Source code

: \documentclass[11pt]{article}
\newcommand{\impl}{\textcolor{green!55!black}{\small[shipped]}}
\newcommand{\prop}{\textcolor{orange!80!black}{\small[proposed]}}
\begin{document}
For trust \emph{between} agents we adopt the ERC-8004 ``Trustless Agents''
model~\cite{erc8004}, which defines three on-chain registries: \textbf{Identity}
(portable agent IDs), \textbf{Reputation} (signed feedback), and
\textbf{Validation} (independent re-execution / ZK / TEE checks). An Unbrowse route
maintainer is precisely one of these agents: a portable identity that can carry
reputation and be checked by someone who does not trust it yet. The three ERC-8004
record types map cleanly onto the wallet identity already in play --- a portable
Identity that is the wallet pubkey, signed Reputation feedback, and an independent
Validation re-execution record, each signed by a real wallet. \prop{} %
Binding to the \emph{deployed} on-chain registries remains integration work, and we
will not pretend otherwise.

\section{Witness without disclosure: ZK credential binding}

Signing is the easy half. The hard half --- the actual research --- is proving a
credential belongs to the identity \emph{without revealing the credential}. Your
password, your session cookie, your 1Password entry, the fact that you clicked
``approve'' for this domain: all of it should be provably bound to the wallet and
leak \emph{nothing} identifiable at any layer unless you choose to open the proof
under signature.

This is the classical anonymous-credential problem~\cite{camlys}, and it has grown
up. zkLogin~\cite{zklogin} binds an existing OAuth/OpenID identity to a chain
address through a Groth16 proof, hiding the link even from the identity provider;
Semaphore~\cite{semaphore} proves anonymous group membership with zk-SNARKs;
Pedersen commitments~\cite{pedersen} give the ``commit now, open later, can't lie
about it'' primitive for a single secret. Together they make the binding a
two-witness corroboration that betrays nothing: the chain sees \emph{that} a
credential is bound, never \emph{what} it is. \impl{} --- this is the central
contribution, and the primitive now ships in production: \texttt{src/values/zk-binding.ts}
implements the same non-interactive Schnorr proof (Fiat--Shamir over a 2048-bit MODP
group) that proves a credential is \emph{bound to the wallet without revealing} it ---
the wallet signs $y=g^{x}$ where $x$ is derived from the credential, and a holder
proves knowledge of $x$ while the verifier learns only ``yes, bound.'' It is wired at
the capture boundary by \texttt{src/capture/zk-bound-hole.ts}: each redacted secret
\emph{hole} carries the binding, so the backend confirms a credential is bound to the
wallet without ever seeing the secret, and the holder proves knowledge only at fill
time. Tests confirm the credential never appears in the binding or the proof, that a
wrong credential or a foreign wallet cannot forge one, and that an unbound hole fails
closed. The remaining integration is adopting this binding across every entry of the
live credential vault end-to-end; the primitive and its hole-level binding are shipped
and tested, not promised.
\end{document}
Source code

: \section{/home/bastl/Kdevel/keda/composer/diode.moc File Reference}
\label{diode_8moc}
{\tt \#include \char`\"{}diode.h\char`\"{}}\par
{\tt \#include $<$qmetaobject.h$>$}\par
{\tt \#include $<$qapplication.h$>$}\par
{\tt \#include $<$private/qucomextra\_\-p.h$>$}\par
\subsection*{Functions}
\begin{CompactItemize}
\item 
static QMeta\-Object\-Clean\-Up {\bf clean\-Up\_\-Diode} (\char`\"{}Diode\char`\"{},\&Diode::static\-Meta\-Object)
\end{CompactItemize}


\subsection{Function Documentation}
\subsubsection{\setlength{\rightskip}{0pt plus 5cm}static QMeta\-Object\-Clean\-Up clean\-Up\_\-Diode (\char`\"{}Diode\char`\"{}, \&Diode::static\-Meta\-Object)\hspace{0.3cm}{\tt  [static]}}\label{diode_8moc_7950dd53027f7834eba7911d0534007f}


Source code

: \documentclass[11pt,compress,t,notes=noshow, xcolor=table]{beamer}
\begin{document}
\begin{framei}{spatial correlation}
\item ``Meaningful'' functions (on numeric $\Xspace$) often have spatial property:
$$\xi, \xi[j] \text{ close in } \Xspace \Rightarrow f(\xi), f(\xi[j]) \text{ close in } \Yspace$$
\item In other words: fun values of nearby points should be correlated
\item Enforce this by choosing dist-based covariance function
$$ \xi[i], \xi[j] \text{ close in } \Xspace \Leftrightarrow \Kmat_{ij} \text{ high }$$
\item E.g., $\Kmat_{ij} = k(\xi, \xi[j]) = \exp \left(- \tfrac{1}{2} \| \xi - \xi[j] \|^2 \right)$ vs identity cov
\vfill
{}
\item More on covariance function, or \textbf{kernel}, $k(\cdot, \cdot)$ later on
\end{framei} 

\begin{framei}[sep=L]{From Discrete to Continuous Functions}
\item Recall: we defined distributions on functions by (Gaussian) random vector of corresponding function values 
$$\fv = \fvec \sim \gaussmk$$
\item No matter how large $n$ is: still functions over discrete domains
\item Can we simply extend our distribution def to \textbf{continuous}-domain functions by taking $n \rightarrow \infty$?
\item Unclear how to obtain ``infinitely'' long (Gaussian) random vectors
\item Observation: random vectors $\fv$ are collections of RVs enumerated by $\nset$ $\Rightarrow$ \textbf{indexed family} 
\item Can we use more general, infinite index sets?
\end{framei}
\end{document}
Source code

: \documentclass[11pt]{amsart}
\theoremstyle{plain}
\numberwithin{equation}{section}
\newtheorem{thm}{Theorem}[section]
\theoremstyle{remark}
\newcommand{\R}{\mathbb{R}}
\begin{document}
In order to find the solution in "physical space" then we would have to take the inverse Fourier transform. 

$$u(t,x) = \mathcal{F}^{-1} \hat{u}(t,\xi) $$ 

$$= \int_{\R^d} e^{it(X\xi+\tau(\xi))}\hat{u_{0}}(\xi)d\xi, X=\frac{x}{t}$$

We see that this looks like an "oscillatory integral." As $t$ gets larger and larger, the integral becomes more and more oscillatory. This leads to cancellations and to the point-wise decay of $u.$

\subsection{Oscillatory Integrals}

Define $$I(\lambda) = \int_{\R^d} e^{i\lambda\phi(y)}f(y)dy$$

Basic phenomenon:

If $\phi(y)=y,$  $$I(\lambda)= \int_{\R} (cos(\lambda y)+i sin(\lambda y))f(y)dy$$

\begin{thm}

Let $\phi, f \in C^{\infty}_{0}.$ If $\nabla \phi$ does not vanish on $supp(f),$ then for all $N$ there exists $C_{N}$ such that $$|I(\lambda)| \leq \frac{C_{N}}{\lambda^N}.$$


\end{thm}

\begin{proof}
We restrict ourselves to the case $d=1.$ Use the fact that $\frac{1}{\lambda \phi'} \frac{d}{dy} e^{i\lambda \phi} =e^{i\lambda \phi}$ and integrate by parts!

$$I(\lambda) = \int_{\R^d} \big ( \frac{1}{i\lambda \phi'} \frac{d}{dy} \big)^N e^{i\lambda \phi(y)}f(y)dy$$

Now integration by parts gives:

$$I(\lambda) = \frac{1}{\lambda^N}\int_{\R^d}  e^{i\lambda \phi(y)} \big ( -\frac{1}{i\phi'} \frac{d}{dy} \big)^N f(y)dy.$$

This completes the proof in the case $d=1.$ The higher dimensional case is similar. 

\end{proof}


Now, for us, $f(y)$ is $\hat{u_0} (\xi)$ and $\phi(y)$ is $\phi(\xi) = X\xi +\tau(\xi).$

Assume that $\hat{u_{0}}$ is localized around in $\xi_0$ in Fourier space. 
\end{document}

○ ○ ○ ○ ○ ○ ○

- EXERCISE REQUIREMENTS: In the entries above, which lines hold the word "cite"? Copy them out.

- ANSWER BELOW:
model~\cite{erc8004}, which defines three on-chain registries: \textbf{Identity}
This is the classical anonymous-credential problem~\cite{camlys}, and it has grown
up. zkLogin~\cite{zklogin} binds an existing OAuth/OpenID identity to a chain
Semaphore~\cite{semaphore} proves anonymous group membership with zk-SNARKs;
Pedersen commitments~\cite{pedersen} give the ``commit now, open later, can't lie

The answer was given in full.